[[ Data to process open ]]

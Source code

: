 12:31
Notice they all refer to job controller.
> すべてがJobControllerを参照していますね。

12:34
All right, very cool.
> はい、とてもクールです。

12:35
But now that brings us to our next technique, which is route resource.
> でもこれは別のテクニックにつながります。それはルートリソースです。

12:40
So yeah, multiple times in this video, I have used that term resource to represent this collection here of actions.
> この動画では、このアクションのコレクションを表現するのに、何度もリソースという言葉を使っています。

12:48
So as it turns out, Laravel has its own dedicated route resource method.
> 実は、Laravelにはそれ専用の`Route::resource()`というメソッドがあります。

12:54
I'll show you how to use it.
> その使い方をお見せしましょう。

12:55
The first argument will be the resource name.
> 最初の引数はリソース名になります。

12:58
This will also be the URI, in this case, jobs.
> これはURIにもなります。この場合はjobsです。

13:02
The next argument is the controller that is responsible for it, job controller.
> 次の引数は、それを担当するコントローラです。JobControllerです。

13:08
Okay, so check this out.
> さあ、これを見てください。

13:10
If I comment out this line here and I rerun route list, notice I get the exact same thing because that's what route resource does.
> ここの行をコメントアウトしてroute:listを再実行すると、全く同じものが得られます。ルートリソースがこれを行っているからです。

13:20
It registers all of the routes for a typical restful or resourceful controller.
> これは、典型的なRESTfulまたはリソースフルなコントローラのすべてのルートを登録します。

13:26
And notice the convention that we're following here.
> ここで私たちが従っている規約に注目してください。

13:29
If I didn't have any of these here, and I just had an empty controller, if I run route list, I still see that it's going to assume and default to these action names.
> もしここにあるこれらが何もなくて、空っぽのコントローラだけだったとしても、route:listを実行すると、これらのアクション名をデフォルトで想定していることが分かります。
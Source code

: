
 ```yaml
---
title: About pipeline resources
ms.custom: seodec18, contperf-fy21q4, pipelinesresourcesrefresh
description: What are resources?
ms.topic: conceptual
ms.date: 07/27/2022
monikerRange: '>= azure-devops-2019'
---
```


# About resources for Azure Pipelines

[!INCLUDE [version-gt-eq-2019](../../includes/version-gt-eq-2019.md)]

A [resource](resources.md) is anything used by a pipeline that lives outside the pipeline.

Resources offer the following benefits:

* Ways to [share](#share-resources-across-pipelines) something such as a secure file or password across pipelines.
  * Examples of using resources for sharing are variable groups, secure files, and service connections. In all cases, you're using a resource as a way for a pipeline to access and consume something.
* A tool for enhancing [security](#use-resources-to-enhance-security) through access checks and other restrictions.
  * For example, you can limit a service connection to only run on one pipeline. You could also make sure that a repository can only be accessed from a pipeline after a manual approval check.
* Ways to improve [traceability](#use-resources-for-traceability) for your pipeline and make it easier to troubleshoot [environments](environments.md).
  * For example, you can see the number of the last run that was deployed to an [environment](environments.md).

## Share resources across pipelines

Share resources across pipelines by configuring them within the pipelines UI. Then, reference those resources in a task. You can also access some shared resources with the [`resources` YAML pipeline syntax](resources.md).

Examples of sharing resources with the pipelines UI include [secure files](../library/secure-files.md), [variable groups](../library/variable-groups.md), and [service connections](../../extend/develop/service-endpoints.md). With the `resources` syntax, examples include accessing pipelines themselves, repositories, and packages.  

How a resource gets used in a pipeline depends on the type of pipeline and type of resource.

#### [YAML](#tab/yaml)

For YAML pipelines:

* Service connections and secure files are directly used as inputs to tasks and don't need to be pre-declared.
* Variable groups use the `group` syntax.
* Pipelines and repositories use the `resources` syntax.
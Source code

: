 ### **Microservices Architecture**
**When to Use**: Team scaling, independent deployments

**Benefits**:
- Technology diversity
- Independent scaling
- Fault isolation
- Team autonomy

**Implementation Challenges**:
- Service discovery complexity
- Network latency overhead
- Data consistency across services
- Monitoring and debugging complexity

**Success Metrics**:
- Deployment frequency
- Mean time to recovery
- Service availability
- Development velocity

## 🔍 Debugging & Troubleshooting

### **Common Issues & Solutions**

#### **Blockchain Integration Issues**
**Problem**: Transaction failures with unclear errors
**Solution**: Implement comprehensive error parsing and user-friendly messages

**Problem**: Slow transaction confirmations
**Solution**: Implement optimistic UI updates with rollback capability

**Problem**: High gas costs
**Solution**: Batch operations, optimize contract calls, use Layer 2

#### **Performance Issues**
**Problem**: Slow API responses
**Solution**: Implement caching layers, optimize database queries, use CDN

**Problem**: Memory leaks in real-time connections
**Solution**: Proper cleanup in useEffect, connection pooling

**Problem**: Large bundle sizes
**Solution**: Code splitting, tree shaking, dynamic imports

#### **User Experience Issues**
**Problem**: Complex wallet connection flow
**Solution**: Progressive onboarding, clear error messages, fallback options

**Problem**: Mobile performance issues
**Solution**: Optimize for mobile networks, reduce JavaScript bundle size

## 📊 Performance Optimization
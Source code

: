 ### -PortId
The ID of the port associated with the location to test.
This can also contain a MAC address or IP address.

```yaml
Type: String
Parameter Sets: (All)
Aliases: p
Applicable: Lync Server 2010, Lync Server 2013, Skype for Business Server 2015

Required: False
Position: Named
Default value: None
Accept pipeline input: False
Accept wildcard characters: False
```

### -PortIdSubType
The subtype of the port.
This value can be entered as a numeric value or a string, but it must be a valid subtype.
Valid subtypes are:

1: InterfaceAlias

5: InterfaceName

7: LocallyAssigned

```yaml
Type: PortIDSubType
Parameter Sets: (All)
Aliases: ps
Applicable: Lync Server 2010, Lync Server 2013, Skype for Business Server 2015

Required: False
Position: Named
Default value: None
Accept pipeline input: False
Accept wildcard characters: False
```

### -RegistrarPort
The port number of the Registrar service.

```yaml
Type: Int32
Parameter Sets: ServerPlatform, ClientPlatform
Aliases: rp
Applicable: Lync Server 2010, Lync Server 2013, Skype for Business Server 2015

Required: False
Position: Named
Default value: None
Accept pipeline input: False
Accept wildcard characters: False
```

[[ Data to process closed ]]

**Task directions:** Where in the records above does the word "have" appear? Copy each line that holds it.

**Solution:**
So yeah, multiple times in this video, I have used that term resource to represent this collection here of actions.
If I didn't have any of these here, and I just had an empty controller, if I run route list, I still see that it's going to assume and default to these action names.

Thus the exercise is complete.